# PROMPT
Filter the entries for the word "class". Copy each line in which it occurs.

# DATA PROVIDED
▬▬▬▬▬▬▬▬▬▬

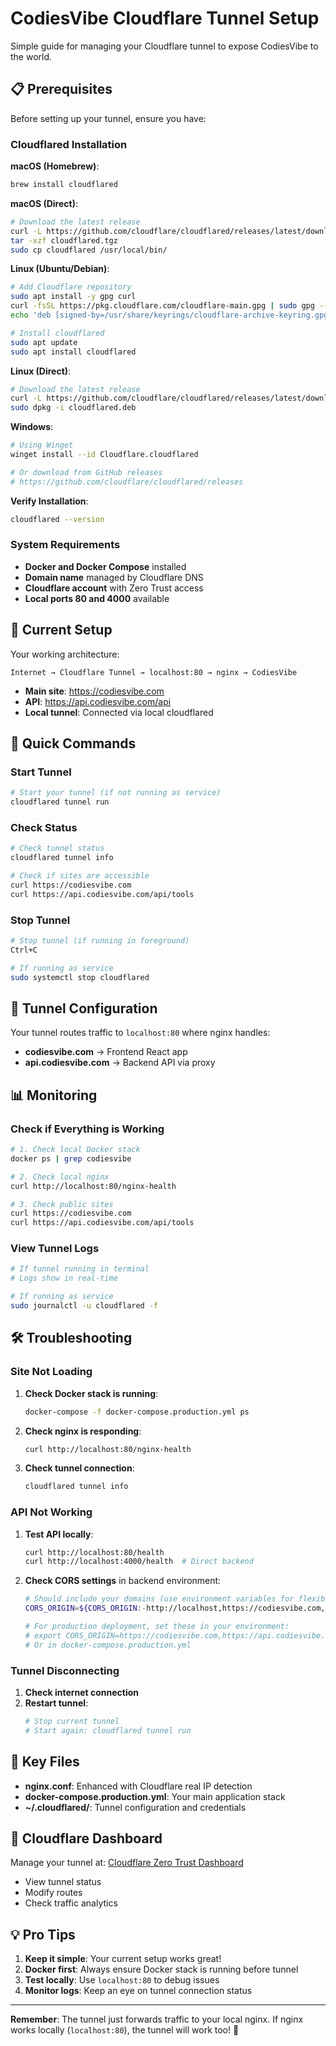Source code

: # CodiesVibe Cloudflare Tunnel Setup

Simple guide for managing your Cloudflare tunnel to expose CodiesVibe to the world.

## 📋 Prerequisites

Before setting up your tunnel, ensure you have:

### Cloudflared Installation

**macOS (Homebrew)**:
```bash
brew install cloudflared
```

**macOS (Direct)**:
```bash
# Download the latest release
curl -L https://github.com/cloudflare/cloudflared/releases/latest/download/cloudflared-darwin-amd64.tgz -o cloudflared.tgz
tar -xzf cloudflared.tgz
sudo cp cloudflared /usr/local/bin/
```

**Linux (Ubuntu/Debian)**:
```bash
# Add Cloudflare repository
sudo apt install -y gpg curl
curl -fsSL https://pkg.cloudflare.com/cloudflare-main.gpg | sudo gpg --dearmor -o /usr/share/keyrings/cloudflare-archive-keyring.gpg
echo 'deb [signed-by=/usr/share/keyrings/cloudflare-archive-keyring.gpg] https://pkg.cloudflare.com/cloudflared focal main' | sudo tee /etc/apt/sources.list.d/cloudflared.list

# Install cloudflared
sudo apt update
sudo apt install cloudflared
```

**Linux (Direct)**:
```bash
# Download the latest release
curl -L https://github.com/cloudflare/cloudflared/releases/latest/download/cloudflared-linux-amd64.deb -o cloudflared.deb
sudo dpkg -i cloudflared.deb
```

**Windows**:
```bash
# Using Winget
winget install --id Cloudflare.cloudflared

# Or download from GitHub releases
# https://github.com/cloudflare/cloudflared/releases
```

**Verify Installation**:
```bash
cloudflared --version
```

### System Requirements
- **Docker and Docker Compose** installed
- **Domain name** managed by Cloudflare DNS
- **Cloudflare account** with Zero Trust access
- **Local ports 80 and 4000** available

## 🎯 Current Setup

Your working architecture:
```
Internet → Cloudflare Tunnel → localhost:80 → nginx → CodiesVibe
```

- **Main site**: https://codiesvibe.com
- **API**: https://api.codiesvibe.com/api
- **Local tunnel**: Connected via local cloudflared

## 🚀 Quick Commands

### Start Tunnel
```bash
# Start your tunnel (if not running as service)
cloudflared tunnel run
```

### Check Status
```bash
# Check tunnel status
cloudflared tunnel info

# Check if sites are accessible
curl https://codiesvibe.com
curl https://api.codiesvibe.com/api/tools
```

### Stop Tunnel
```bash
# Stop tunnel (if running in foreground)
Ctrl+C

# If running as service
sudo systemctl stop cloudflared
```

## 🔧 Tunnel Configuration

Your tunnel routes traffic to `localhost:80` where nginx handles:

- **codiesvibe.com** → Frontend React app
- **api.codiesvibe.com** → Backend API via proxy

## 📊 Monitoring

### Check if Everything is Working
```bash
# 1. Check local Docker stack
docker ps | grep codiesvibe

# 2. Check local nginx
curl http://localhost:80/nginx-health

# 3. Check public sites
curl https://codiesvibe.com
curl https://api.codiesvibe.com/api/tools
```

### View Tunnel Logs
```bash
# If tunnel running in terminal
# Logs show in real-time

# If running as service
sudo journalctl -u cloudflared -f
```

## 🛠️ Troubleshooting

### Site Not Loading
1. **Check Docker stack is running**:
   ```bash
   docker-compose -f docker-compose.production.yml ps
   ```

2. **Check nginx is responding**:
   ```bash
   curl http://localhost:80/nginx-health
   ```

3. **Check tunnel connection**:
   ```bash
   cloudflared tunnel info
   ```

### API Not Working
1. **Test API locally**:
   ```bash
   curl http://localhost:80/health
   curl http://localhost:4000/health  # Direct backend
   ```

2. **Check CORS settings** in backend environment:
   ```bash
   # Should include your domains (use environment variables for flexibility)
   CORS_ORIGIN=${CORS_ORIGIN:-http://localhost,https://codiesvibe.com,https://api.codiesvibe.com}

   # For production deployment, set these in your environment:
   # export CORS_ORIGIN=https://codiesvibe.com,https://api.codiesvibe.com
   # Or in docker-compose.production.yml
   ```

### Tunnel Disconnecting
1. **Check internet connection**
2. **Restart tunnel**:
   ```bash
   # Stop current tunnel
   # Start again: cloudflared tunnel run
   ```

## 📁 Key Files

- **nginx.conf**: Enhanced with Cloudflare real IP detection
- **docker-compose.production.yml**: Your main application stack
- **~/.cloudflared/**: Tunnel configuration and credentials

## 🔗 Cloudflare Dashboard

Manage your tunnel at: [Cloudflare Zero Trust Dashboard](https://one.dash.cloudflare.com/)

- View tunnel status
- Modify routes
- Check traffic analytics

## 💡 Pro Tips

1. **Keep it simple**: Your current setup works great!
2. **Docker first**: Always ensure Docker stack is running before tunnel
3. **Test locally**: Use `localhost:80` to debug issues
4. **Monitor logs**: Keep an eye on tunnel connection status

---

**Remember**: The tunnel just forwards traffic to your local nginx. If nginx works locally (`localhost:80`), the tunnel will work too! 🚀
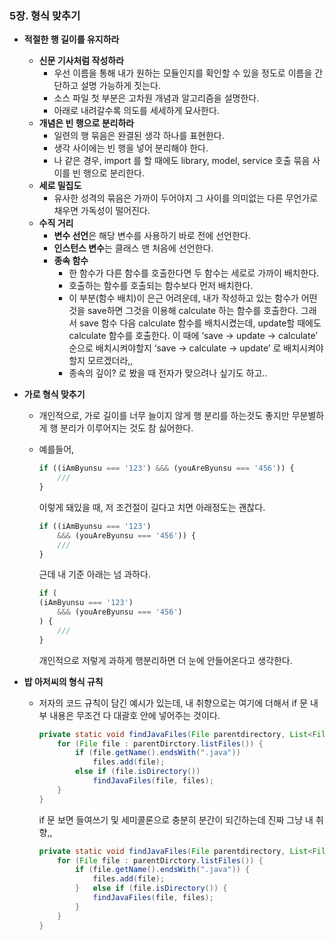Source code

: ### 5장. 형식 맞추기

- **적절한 행 길이를 유지하라**
    - **신문 기사처럼 작성하라**
        - 우선 이름을 통해 내가 원하는 모듈인지를 확인할 수 있을 정도로 이름을 간단하고 설명 가능하게 짓는다.
        - 소스 파일 첫 부분은 고차원 개념과 알고리즘을 설명한다.
        - 아래로 내려갈수록 의도를 세세하게 묘사한다.
    - **개념은 빈 행으로 분리하라**
        - 일련의 행 묶음은 완결된 생각 하나를 표현한다.
        - 생각 사이에는 빈 행을 넣어 분리해야 한다.
        - 나 같은 경우, import 를 할 때에도 library, model, service 호출 묶음 사이를 빈 행으로 분리한다.
    - **세로 밀집도**
        - 유사한 성격의 묶음은 가까이 두어야지 그 사이를 의미없는 다른 무언가로 채우면 가독성이 떨어진다.
    - **수직 거리**
        - **변수 선언**은 해당 변수를 사용하기 바로 전에 선언한다.
        - **인스턴스 변수**는 클래스 맨 처음에 선언한다.
        - **종속 함수**
            - 한 함수가 다른 함수를 호출한다면 두 함수는 세로로 가까이 배치한다.
            - 호출하는 함수를 호출되는 함수보다 먼저 배치한다.
            - 이 부분(함수 배치)이 은근 어려운데, 내가 작성하고 있는 함수가 어떤것을 save하면 그것을 이용해 calculate 하는 함수를 호출한다. 그래서 save 함수 다음 calculate 함수를 배치시켰는데, update할 때에도 calculate 함수를 호출한다. 이 때에 ‘save → update → calculate’ 순으로 배치시켜야할지 ‘save → calculate → update’ 로 배치시켜야할지 모르겠더라,,
            - 종속의 깊이? 로 봤을 때 전자가 맞으려나 싶기도 하고..
- **가로 형식 맞추기**
    - 개인적으로, 가로 길이를 너무 늘이지 않게 행 분리를 하는것도 좋지만 무분별하게 행 분리가 이루어지는 것도 참 싫어한다.
    - 예를들어,
        
        ```jsx
        if ((iAmByunsu === '123') &&& (youAreByunsu === '456')) {
        	///
        }
        ```
        
        이렇게 돼있을 때, 저 조건절이 길다고 치면 아래정도는 괜찮다.
        
        ```jsx
        if ((iAmByunsu === '123') 
        	&&& (youAreByunsu === '456')) {
        	///
        }
        ```
        
        근데 내 기준 아래는 넘 과하다.
        
        ```jsx
        if (
        (iAmByunsu === '123') 
        	&&& (youAreByunsu === '456')
        ) {
        	///
        }
        ```
        
        개인적으로 저렇게 과하게 행분리하면 더 눈에 안들어온다고 생각한다.
        
- **밥 아저씨의 형식 규칙**
    - 저자의 코드 규칙이 담긴 예시가 있는데, 내 취향으로는 여기에 더해서 if 문 내부 내용은 무조건 다 대괄호 안에 넣어주는 것이다.
        
        ```java
        private static void findJavaFiles(File parentdirectory, List<File> files) {
        	for (File file : parentDirctory.listFiles()) {
        		if (file.getName().endsWith(".java"))
        			files.add(file);
        		else if (file.isDirectory())
        			findJavaFiles(file, files);
        	}
        }
        ```
        
        if 문 보면 들여쓰기 및 세미콜론으로 충분히 분간이 되긴하는데 진짜 그냥 내 취향,, 
        
        ```java
        private static void findJavaFiles(File parentdirectory, List<File> files) {
        	for (File file : parentDirctory.listFiles()) {
        		if (file.getName().endsWith(".java")) {
        			files.add(file);
        		}	else if (file.isDirectory()) {
        			findJavaFiles(file, files);
        		}
        	}
        }
        ```
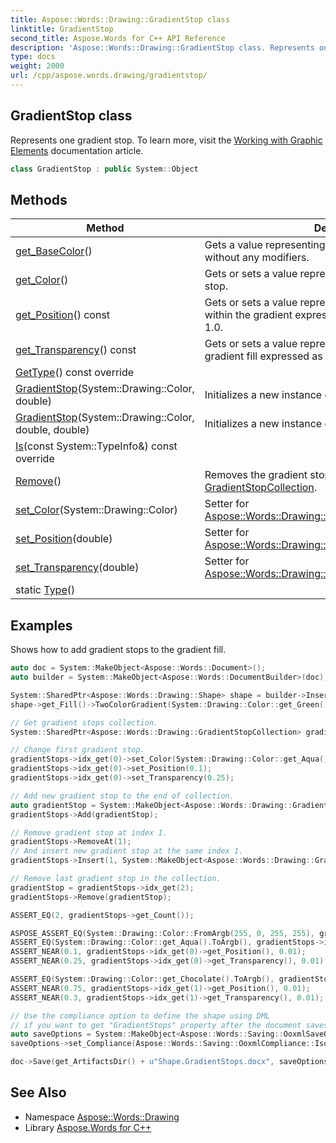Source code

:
 ```yaml
---
title: Aspose::Words::Drawing::GradientStop class
linktitle: GradientStop
second_title: Aspose.Words for C++ API Reference
description: 'Aspose::Words::Drawing::GradientStop class. Represents one gradient stop. To learn more, visit the  documentation article in C++.'
type: docs
weight: 2000
url: /cpp/aspose.words.drawing/gradientstop/
---
```

## GradientStop class


Represents one gradient stop. To learn more, visit the [Working with Graphic Elements](https://docs.aspose.com/words/cpp/working-with-graphic-elements/) documentation article.

```cpp
class GradientStop : public System::Object
```

## Methods

| Method | Description |
| --- | --- |
| [get_BaseColor](./get_basecolor/)() | Gets a value representing the color of the gradient stop without any modifiers. |
| [get_Color](./get_color/)() | Gets or sets a value representing the color of the gradient stop. |
| [get_Position](./get_position/)() const | Gets or sets a value representing the position of a stop within the gradient expressed as a percent in range 0.0 to 1.0. |
| [get_Transparency](./get_transparency/)() const | Gets or sets a value representing the transparency of the gradient fill expressed as a percent in range 0.0 to 1.0. |
| [GetType](./gettype/)() const override |  |
| [GradientStop](./gradientstop/)(System::Drawing::Color, double) | Initializes a new instance of the [GradientStop](./) class. |
| [GradientStop](./gradientstop/)(System::Drawing::Color, double, double) | Initializes a new instance of the [GradientStop](./) class. |
| [Is](./is/)(const System::TypeInfo\&) const override |  |
| [Remove](./remove/)() | Removes the gradient stop from the parent [GradientStopCollection](../gradientstopcollection/). |
| [set_Color](./set_color/)(System::Drawing::Color) | Setter for [Aspose::Words::Drawing::GradientStop::get_Color](./get_color/). |
| [set_Position](./set_position/)(double) | Setter for [Aspose::Words::Drawing::GradientStop::get_Position](./get_position/). |
| [set_Transparency](./set_transparency/)(double) | Setter for [Aspose::Words::Drawing::GradientStop::get_Transparency](./get_transparency/). |
| static [Type](./type/)() |  |

## Examples



Shows how to add gradient stops to the gradient fill. 
```cpp
auto doc = System::MakeObject<Aspose::Words::Document>();
auto builder = System::MakeObject<Aspose::Words::DocumentBuilder>(doc);

System::SharedPtr<Aspose::Words::Drawing::Shape> shape = builder->InsertShape(Aspose::Words::Drawing::ShapeType::Rectangle, 80, 80);
shape->get_Fill()->TwoColorGradient(System::Drawing::Color::get_Green(), System::Drawing::Color::get_Red(), Aspose::Words::Drawing::GradientStyle::Horizontal, Aspose::Words::Drawing::GradientVariant::Variant2);

// Get gradient stops collection.
System::SharedPtr<Aspose::Words::Drawing::GradientStopCollection> gradientStops = shape->get_Fill()->get_GradientStops();

// Change first gradient stop.
gradientStops->idx_get(0)->set_Color(System::Drawing::Color::get_Aqua());
gradientStops->idx_get(0)->set_Position(0.1);
gradientStops->idx_get(0)->set_Transparency(0.25);

// Add new gradient stop to the end of collection.
auto gradientStop = System::MakeObject<Aspose::Words::Drawing::GradientStop>(System::Drawing::Color::get_Brown(), 0.5);
gradientStops->Add(gradientStop);

// Remove gradient stop at index 1.
gradientStops->RemoveAt(1);
// And insert new gradient stop at the same index 1.
gradientStops->Insert(1, System::MakeObject<Aspose::Words::Drawing::GradientStop>(System::Drawing::Color::get_Chocolate(), 0.75, 0.3));

// Remove last gradient stop in the collection.
gradientStop = gradientStops->idx_get(2);
gradientStops->Remove(gradientStop);

ASSERT_EQ(2, gradientStops->get_Count());

ASPOSE_ASSERT_EQ(System::Drawing::Color::FromArgb(255, 0, 255, 255), gradientStops->idx_get(0)->get_BaseColor());
ASSERT_EQ(System::Drawing::Color::get_Aqua().ToArgb(), gradientStops->idx_get(0)->get_Color().ToArgb());
ASSERT_NEAR(0.1, gradientStops->idx_get(0)->get_Position(), 0.01);
ASSERT_NEAR(0.25, gradientStops->idx_get(0)->get_Transparency(), 0.01);

ASSERT_EQ(System::Drawing::Color::get_Chocolate().ToArgb(), gradientStops->idx_get(1)->get_Color().ToArgb());
ASSERT_NEAR(0.75, gradientStops->idx_get(1)->get_Position(), 0.01);
ASSERT_NEAR(0.3, gradientStops->idx_get(1)->get_Transparency(), 0.01);

// Use the compliance option to define the shape using DML
// if you want to get "GradientStops" property after the document saves.
auto saveOptions = System::MakeObject<Aspose::Words::Saving::OoxmlSaveOptions>();
saveOptions->set_Compliance(Aspose::Words::Saving::OoxmlCompliance::Iso29500_2008_Strict);

doc->Save(get_ArtifactsDir() + u"Shape.GradientStops.docx", saveOptions);
```

## See Also

* Namespace [Aspose::Words::Drawing](../)
* Library [Aspose.Words for C++](../../)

▬▬▬▬▬▬▬▬▬▬

# FINISHED TASK
title: Aspose::Words::Drawing::GradientStop class
description: 'Aspose::Words::Drawing::GradientStop class. Represents one gradient stop. To learn more, visit the  documentation article in C++.'
## GradientStop class
class GradientStop : public System::Object
| [GradientStop](./gradientstop/)(System::Drawing::Color, double) | Initializes a new instance of the [GradientStop](./) class. |
| [GradientStop](./gradientstop/)(System::Drawing::Color, double, double) | Initializes a new instance of the [GradientStop](./) class. |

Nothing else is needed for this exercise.